Problem details :: Below are the records; copy every line in them that holds the string "function".

Data records ::
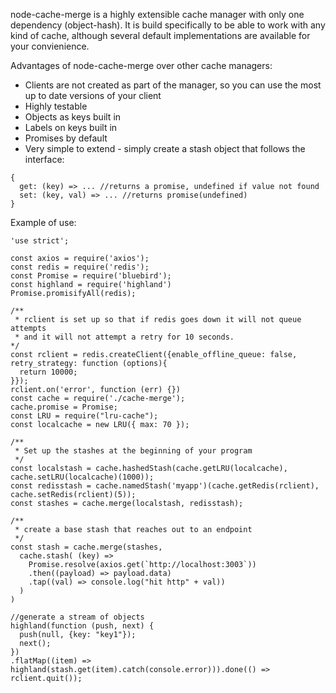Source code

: node-cache-merge is a highly extensible cache manager with only one dependency (object-hash). It is build specifically to be able to work with any kind of cache, although several default implementations are available for your convienience.  
  
Advantages of node-cache-merge over other cache managers:
- Clients are not created as part of the manager, so you can use the most up to date versions of your client
- Highly testable
- Objects as keys built in
- Labels on keys built in
- Promises by default
- Very simple to extend - simply create a stash object that follows the interface:
```
{
  get: (key) => ... //returns a promise, undefined if value not found
  set: (key, val) => ... //returns promise(undefined)
}
```

Example of use:  

```
'use strict';

const axios = require('axios');
const redis = require('redis');
const Promise = require('bluebird');
const highland = require('highland')
Promise.promisifyAll(redis);

/**
 * rclient is set up so that if redis goes down it will not queue attempts
 * and it will not attempt a retry for 10 seconds. 
*/
const rclient = redis.createClient({enable_offline_queue: false, retry_strategy: function (options){
  return 10000;
}});
rclient.on('error', function (err) {})
const cache = require('./cache-merge');
cache.promise = Promise;
const LRU = require("lru-cache");
const localcache = new LRU({ max: 70 });

/**
 * Set up the stashes at the beginning of your program
 */
const localstash = cache.hashedStash(cache.getLRU(localcache), cache.setLRU(localcache)(1000));
const redisstash = cache.namedStash('myapp')(cache.getRedis(rclient), cache.setRedis(rclient)(5));
const stashes = cache.merge(localstash, redisstash);

/**
 * create a base stash that reaches out to an endpoint
 */
const stash = cache.merge(stashes,
  cache.stash( (key) => 
    Promise.resolve(axios.get(`http://localhost:3003`))
    .then((payload) => payload.data)
    .tap((val) => console.log("hit http" + val))
  )
)

//generate a stream of objects
highland(function (push, next) {
  push(null, {key: "key1"}); 
  next();
})
.flatMap((item) => highland(stash.get(item).catch(console.error))).done(() => rclient.quit());

```
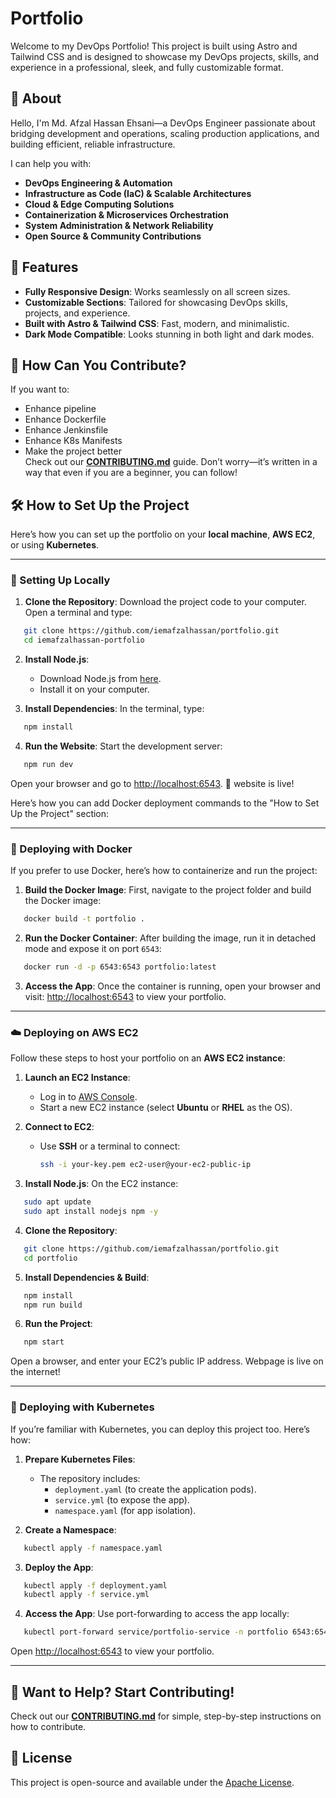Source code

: # Portfolio

Welcome to my DevOps Portfolio! This project is built using Astro and Tailwind CSS and is designed to showcase my DevOps projects, skills, and experience in a professional, sleek, and fully customizable format.

## 👋 About

Hello, I'm Md. Afzal Hassan Ehsani—a DevOps Engineer passionate about bridging development and operations, scaling production applications, and building efficient, reliable infrastructure. 

I can help you with:
- **DevOps Engineering & Automation**
- **Infrastructure as Code (IaC) & Scalable Architectures**
- **Cloud & Edge Computing Solutions**
- **Containerization & Microservices Orchestration**
- **System Administration & Network Reliability**
- **Open Source & Community Contributions**

## 🚀 Features

- **Fully Responsive Design**: Works seamlessly on all screen sizes.
- **Customizable Sections**: Tailored for showcasing DevOps skills, projects, and experience.
- **Built with Astro & Tailwind CSS**: Fast, modern, and minimalistic.
- **Dark Mode Compatible**: Looks stunning in both light and dark modes.

## 🙌 How Can You Contribute?

If you want to:
- Enhance pipeline
- Enhance Dockerfile
- Enhance Jenkinsfile
- Enhance K8s Manifests
- Make the project better  
Check out our **[CONTRIBUTING.md](CONTRIBUTING.md)** guide. Don’t worry—it’s written in a way that even if you are a beginner, you can follow!


## 🛠 How to Set Up the Project

Here’s how you can set up the portfolio on your **local machine**, **AWS EC2**, or using **Kubernetes**.

---

### 📍 Setting Up Locally

1. **Clone the Repository**:
   Download the project code to your computer. Open a terminal and type:

```bash
   git clone https://github.com/iemafzalhassan/portfolio.git
   cd iemafzalhassan-portfolio
```

2. **Install Node.js**:
   - Download Node.js from [here](https://nodejs.org).
   - Install it on your computer.

3. **Install Dependencies**:
   In the terminal, type:
```bash
   npm install
```

4. **Run the Website**:
   Start the development server:
```bash
   npm run dev
```
   Open your browser and go to [http://localhost:6543](http://localhost:6543). 🎉 website is live!

Here’s how you can add Docker deployment commands to the "How to Set Up the Project" section:

---

### 🐳 Deploying with Docker

If you prefer to use Docker, here’s how to containerize and run the project:

1. **Build the Docker Image**:
   First, navigate to the project folder and build the Docker image:
```bash
   docker build -t portfolio .
  ```

2. **Run the Docker Container**:
   After building the image, run it in detached mode and expose it on port `6543`:
```bash
   docker run -d -p 6543:6543 portfolio:latest
```

3. **Access the App**:
   Once the container is running, open your browser and visit:
   [http://localhost:6543](http://localhost:6543) to view your portfolio.

---

### ☁️ Deploying on AWS EC2

Follow these steps to host your portfolio on an **AWS EC2 instance**:

1. **Launch an EC2 Instance**:
   - Log in to [AWS Console](https://aws.amazon.com/console/).
   - Start a new EC2 instance (select **Ubuntu** or **RHEL** as the OS).

2. **Connect to EC2**:
   - Use **SSH** or a terminal to connect:
     ```bash
     ssh -i your-key.pem ec2-user@your-ec2-public-ip
     ```

3. **Install Node.js**:
   On the EC2 instance:
```bash
   sudo apt update
   sudo apt install nodejs npm -y
```

4. **Clone the Repository**:
```bash
   git clone https://github.com/iemafzalhassan/portfolio.git
   cd portfolio
```

5. **Install Dependencies & Build**:
```bash
   npm install
   npm run build
```

6. **Run the Project**:
```bash
   npm start
```
   Open a browser, and enter your EC2’s public IP address. Webpage is live on the internet!

---

### 🐋 Deploying with Kubernetes

If you’re familiar with Kubernetes, you can deploy this project too. Here’s how:

1. **Prepare Kubernetes Files**:
   - The repository includes:
     - `deployment.yaml` (to create the application pods).
     - `service.yml` (to expose the app).
     - `namespace.yaml` (for app isolation).

2. **Create a Namespace**:
```bash
   kubectl apply -f namespace.yaml
```

3. **Deploy the App**:
```bash
   kubectl apply -f deployment.yaml
   kubectl apply -f service.yml
```

4. **Access the App**:
   Use port-forwarding to access the app locally:
```bash
   kubectl port-forward service/portfolio-service -n portfolio 6543:6543
```
   Open [http://localhost:6543](http://localhost:6543) to view your portfolio.

---

## 🤝 Want to Help? Start Contributing!

Check out our **[CONTRIBUTING.md](CONTRIBUTING.md)** for simple, step-by-step instructions on how to contribute.


## 📄 License

This project is open-source and available under the [Apache License](LICENSE).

Exercise answer ::
const rclient = redis.createClient({enable_offline_queue: false, retry_strategy: function (options){
rclient.on('error', function (err) {})
highland(function (push, next) {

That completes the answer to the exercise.